Data entries:
((
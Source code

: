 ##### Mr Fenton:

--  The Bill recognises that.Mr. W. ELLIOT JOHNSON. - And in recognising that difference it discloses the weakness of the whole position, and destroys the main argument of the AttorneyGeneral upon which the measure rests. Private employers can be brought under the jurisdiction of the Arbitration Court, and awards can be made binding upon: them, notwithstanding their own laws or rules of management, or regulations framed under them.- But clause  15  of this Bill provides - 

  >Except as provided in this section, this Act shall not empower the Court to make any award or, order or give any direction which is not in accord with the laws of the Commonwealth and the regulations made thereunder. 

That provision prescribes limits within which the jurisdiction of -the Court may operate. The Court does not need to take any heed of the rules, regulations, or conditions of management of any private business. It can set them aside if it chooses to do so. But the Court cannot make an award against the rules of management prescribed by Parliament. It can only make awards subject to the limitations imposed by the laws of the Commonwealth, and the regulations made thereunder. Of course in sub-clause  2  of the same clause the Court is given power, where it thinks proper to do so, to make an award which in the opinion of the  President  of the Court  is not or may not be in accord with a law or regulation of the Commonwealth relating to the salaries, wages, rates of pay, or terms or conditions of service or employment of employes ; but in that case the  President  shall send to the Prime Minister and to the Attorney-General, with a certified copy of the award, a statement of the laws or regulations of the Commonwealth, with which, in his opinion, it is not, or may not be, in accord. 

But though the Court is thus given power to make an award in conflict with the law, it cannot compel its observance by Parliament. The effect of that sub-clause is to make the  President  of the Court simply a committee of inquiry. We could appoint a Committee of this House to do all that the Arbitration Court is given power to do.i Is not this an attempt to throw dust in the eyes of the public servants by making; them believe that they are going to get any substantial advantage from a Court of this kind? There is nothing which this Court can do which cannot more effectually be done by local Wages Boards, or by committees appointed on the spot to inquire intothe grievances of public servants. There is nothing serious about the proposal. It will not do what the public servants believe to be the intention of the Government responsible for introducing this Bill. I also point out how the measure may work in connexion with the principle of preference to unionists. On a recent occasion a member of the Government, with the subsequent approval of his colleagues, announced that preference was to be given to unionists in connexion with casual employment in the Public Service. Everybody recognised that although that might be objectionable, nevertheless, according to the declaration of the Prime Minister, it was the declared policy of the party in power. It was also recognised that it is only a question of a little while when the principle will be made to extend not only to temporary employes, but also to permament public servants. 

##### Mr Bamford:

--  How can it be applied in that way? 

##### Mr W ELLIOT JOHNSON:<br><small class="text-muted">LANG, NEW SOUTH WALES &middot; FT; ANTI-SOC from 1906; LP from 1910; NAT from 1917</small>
))
◆ **BRIEF**
Please transcribe exactly the lines above from the line that has "The Bill recognises" up to and including the line that has "Commonwealth and the regulations made thereunder."; no other line belongs in the answer.

◆ **WRITTEN RESPONSE**
--  The Bill recognises that.Mr. W. ELLIOT JOHNSON. - And in recognising that difference it discloses the weakness of the whole position, and destroys the main argument of the AttorneyGeneral upon which the measure rests. Private employers can be brought under the jurisdiction of the Arbitration Court, and awards can be made binding upon: them, notwithstanding their own laws or rules of management, or regulations framed under them.- But clause  15  of this Bill provides - 

  >Except as provided in this section, this Act shall not empower the Court to make any award or, order or give any direction which is not in accord with the laws of the Commonwealth and the regulations made thereunder. 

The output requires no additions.